Problem description
Check every line of the data below for the string "Feed", and copy the ones that hold it.
=-=-=-=-=
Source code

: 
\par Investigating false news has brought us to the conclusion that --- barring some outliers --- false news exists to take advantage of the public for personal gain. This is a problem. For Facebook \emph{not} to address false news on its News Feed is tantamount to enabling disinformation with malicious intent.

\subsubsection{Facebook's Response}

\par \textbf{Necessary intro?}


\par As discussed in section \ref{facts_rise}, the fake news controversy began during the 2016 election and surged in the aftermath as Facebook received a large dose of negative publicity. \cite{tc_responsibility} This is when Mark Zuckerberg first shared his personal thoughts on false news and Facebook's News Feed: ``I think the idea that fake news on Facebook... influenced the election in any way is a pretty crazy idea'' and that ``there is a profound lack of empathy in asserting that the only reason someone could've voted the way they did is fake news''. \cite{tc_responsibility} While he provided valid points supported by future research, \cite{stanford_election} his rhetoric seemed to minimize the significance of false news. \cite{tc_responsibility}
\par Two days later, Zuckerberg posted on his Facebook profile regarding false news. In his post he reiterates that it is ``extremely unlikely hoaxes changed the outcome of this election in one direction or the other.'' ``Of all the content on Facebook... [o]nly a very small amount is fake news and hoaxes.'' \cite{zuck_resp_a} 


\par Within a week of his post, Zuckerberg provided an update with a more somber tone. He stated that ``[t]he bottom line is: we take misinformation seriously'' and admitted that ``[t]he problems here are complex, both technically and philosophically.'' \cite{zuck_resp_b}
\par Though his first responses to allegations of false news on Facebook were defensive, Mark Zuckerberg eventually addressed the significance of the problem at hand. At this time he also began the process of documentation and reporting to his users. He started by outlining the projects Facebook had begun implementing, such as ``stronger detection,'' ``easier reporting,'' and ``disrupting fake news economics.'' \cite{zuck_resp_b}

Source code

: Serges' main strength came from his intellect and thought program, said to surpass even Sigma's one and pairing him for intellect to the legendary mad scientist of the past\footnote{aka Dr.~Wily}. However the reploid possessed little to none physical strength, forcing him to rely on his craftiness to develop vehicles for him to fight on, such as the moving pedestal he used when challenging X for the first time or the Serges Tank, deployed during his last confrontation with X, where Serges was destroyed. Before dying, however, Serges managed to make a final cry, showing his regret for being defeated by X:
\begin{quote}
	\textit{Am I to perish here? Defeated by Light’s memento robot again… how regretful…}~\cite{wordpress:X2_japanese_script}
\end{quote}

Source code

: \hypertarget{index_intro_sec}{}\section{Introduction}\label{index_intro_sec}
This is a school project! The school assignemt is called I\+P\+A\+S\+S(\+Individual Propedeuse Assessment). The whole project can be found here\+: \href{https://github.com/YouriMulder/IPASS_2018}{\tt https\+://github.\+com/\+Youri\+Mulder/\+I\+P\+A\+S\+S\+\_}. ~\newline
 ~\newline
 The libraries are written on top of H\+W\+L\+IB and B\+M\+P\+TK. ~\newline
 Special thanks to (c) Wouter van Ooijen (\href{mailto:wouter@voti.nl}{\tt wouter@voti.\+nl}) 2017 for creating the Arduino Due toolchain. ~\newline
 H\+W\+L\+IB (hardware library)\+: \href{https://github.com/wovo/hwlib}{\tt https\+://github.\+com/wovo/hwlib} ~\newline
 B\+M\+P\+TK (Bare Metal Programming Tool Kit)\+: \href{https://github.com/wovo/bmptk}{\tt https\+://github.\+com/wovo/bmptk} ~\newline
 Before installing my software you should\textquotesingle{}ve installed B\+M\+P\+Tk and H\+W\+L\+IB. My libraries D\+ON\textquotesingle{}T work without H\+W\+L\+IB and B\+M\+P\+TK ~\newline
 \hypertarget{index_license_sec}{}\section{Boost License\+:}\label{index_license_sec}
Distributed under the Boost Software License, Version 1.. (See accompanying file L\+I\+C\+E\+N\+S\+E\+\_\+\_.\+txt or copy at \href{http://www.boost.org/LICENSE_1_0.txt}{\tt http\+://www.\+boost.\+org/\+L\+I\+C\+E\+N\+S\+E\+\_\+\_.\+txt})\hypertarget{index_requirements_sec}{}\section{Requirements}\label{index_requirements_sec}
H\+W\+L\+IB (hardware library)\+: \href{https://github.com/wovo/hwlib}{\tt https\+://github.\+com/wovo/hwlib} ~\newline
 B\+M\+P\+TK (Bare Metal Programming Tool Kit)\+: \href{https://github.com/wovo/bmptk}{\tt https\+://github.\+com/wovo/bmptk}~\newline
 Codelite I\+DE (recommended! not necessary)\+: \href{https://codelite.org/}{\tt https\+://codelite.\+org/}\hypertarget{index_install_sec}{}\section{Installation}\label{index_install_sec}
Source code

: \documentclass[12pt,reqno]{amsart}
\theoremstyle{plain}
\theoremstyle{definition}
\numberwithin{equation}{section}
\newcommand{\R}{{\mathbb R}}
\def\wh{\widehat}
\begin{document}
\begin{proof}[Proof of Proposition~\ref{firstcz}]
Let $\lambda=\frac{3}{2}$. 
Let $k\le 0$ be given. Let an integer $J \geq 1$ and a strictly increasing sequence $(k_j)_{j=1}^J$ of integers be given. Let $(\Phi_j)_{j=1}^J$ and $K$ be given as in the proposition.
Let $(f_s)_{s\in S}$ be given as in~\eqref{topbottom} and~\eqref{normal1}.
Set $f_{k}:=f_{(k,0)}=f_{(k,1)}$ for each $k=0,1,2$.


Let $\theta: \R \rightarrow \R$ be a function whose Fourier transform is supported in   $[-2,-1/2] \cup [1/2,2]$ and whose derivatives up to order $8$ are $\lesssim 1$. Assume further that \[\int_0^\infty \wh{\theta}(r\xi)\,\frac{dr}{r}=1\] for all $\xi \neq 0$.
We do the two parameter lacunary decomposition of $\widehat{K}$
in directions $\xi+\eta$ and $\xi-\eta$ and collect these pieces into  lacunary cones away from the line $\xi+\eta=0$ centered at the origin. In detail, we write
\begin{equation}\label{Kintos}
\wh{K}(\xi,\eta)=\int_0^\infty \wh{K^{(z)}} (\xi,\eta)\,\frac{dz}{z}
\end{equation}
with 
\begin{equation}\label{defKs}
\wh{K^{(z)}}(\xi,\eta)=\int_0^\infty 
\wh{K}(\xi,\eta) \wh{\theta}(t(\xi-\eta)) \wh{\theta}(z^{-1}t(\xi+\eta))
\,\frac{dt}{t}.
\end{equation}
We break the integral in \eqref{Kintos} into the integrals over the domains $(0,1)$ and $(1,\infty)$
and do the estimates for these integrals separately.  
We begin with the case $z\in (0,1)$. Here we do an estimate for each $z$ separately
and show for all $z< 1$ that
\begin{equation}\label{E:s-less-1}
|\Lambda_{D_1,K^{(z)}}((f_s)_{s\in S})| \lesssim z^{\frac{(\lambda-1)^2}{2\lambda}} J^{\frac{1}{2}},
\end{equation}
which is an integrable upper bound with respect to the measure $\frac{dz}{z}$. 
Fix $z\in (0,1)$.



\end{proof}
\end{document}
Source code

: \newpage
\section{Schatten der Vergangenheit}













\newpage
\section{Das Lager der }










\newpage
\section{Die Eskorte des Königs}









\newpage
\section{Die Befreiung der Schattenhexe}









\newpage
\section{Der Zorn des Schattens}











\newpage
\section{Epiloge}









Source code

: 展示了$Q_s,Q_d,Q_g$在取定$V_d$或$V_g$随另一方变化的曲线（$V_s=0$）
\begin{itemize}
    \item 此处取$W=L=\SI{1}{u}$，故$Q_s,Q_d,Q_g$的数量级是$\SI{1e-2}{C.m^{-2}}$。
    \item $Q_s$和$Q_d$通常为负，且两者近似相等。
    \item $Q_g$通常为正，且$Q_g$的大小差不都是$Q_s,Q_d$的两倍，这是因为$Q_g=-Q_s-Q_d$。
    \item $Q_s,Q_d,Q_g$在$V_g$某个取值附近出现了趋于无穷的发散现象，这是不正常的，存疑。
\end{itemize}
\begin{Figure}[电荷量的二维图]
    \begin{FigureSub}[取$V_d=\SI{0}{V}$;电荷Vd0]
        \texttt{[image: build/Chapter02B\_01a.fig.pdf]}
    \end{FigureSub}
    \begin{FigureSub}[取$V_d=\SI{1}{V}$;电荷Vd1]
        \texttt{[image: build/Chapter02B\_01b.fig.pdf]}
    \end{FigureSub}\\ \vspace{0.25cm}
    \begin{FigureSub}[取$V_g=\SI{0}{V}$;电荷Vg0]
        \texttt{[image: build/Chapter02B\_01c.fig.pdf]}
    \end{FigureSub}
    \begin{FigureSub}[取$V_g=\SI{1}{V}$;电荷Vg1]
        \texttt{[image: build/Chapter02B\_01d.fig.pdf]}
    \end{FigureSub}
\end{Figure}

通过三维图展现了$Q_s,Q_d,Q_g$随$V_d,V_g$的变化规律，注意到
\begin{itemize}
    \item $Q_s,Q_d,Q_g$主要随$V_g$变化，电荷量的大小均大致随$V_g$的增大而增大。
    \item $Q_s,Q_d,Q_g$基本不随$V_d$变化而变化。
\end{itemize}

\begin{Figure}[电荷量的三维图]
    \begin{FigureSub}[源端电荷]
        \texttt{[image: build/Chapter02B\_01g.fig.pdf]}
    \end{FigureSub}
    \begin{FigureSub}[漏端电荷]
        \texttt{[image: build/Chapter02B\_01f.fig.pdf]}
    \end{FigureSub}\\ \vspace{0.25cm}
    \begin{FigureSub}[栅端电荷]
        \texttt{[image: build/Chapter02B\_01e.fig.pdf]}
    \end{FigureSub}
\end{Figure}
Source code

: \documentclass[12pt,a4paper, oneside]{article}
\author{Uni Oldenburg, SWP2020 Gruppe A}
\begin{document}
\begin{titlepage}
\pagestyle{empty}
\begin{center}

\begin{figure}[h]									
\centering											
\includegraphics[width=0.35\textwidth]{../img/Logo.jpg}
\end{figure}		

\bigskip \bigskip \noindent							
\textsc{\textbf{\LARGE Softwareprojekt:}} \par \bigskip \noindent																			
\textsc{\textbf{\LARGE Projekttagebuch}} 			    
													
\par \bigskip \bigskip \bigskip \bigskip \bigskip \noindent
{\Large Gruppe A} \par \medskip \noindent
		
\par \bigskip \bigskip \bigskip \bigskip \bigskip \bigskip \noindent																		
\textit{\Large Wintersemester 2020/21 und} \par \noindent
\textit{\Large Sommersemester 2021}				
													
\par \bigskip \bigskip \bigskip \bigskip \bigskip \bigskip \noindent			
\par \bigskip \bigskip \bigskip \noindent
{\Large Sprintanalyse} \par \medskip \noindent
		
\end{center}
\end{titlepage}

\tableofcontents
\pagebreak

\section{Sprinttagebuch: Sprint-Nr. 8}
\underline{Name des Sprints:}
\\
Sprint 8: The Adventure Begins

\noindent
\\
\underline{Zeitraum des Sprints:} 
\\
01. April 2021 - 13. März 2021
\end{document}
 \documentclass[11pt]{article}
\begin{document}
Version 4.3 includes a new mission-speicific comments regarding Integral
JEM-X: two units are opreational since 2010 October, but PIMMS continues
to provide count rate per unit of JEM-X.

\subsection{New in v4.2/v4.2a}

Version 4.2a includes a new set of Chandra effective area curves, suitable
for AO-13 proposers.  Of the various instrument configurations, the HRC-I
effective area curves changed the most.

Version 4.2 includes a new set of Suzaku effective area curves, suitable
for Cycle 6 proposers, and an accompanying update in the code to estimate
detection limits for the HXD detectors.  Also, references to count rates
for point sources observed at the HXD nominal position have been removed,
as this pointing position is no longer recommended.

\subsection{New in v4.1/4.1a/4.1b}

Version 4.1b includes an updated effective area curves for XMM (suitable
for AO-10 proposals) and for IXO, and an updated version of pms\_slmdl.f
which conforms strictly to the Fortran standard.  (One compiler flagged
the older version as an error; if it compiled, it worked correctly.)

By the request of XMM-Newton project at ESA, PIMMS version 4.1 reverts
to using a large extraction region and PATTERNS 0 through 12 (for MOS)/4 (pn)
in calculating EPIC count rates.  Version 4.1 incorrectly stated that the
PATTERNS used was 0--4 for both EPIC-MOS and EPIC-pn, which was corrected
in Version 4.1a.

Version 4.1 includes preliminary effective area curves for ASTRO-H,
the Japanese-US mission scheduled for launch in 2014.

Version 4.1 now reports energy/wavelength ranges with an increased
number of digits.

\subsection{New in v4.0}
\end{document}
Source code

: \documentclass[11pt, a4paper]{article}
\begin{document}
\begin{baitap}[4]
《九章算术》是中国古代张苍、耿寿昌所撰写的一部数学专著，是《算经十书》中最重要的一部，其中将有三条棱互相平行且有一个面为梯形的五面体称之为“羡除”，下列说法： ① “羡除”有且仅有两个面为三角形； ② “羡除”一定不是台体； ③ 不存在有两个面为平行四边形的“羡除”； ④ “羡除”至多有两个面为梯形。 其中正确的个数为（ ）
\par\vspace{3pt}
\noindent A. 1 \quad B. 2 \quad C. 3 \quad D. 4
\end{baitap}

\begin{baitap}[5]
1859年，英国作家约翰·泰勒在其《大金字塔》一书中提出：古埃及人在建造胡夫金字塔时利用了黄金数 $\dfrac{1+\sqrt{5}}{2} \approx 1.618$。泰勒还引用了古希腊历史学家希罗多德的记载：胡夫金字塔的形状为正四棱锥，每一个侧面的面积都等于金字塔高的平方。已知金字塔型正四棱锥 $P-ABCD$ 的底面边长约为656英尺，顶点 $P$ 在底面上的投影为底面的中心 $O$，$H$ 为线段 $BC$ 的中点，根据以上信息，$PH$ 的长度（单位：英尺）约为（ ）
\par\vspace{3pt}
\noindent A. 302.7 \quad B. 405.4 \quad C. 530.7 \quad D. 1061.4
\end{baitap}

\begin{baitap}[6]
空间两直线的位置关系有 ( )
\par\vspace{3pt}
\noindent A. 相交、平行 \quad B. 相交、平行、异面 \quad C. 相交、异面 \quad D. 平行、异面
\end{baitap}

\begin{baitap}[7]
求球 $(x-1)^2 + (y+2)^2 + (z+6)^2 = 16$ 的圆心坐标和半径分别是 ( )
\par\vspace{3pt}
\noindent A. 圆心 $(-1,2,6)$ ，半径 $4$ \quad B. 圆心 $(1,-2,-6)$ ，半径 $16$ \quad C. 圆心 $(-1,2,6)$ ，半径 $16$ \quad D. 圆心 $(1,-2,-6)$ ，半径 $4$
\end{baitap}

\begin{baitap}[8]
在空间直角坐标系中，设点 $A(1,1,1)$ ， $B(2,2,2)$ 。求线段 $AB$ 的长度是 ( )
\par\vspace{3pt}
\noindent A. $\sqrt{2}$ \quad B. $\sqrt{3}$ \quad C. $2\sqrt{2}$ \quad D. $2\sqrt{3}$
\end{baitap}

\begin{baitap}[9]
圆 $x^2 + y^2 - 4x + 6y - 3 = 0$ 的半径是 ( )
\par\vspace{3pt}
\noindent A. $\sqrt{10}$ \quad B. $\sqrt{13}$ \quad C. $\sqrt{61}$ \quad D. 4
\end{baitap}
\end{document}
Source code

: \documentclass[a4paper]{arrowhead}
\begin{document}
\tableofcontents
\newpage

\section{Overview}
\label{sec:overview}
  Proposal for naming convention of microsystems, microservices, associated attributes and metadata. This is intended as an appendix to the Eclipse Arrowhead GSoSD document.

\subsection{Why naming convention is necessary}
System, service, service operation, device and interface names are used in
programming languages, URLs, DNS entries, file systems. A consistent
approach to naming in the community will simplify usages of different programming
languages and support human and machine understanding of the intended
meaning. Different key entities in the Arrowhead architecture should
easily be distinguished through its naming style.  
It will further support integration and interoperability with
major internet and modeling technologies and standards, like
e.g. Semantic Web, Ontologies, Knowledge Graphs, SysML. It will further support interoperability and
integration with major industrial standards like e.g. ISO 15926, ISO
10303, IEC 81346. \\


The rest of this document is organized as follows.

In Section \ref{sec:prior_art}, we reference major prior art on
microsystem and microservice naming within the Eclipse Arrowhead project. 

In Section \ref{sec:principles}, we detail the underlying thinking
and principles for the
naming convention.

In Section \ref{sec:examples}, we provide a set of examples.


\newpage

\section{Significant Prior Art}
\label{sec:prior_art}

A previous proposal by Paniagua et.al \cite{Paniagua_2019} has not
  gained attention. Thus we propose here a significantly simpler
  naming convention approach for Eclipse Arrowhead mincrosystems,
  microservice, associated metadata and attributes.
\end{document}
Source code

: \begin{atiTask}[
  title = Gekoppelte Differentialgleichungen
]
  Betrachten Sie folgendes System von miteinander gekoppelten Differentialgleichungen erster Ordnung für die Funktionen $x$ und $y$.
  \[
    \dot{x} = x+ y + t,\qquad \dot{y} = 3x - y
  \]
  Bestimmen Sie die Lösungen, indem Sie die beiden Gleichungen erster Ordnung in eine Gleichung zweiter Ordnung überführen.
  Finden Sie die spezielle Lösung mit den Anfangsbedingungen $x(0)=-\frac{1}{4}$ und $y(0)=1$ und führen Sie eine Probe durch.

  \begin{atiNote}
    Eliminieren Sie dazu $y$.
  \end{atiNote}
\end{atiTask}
=-=-=-=-=
Problem solution
\par Investigating false news has brought us to the conclusion that --- barring some outliers --- false news exists to take advantage of the public for personal gain. This is a problem. For Facebook \emph{not} to address false news on its News Feed is tantamount to enabling disinformation with malicious intent.
\par As discussed in section \ref{facts_rise}, the fake news controversy began during the 2016 election and surged in the aftermath as Facebook received a large dose of negative publicity. \cite{tc_responsibility} This is when Mark Zuckerberg first shared his personal thoughts on false news and Facebook's News Feed: ``I think the idea that fake news on Facebook... influenced the election in any way is a pretty crazy idea'' and that ``there is a profound lack of empathy in asserting that the only reason someone could've voted the way they did is fake news''. \cite{tc_responsibility} While he provided valid points supported by future research, \cite{stanford_election} his rhetoric seemed to minimize the significance of false news. \cite{tc_responsibility}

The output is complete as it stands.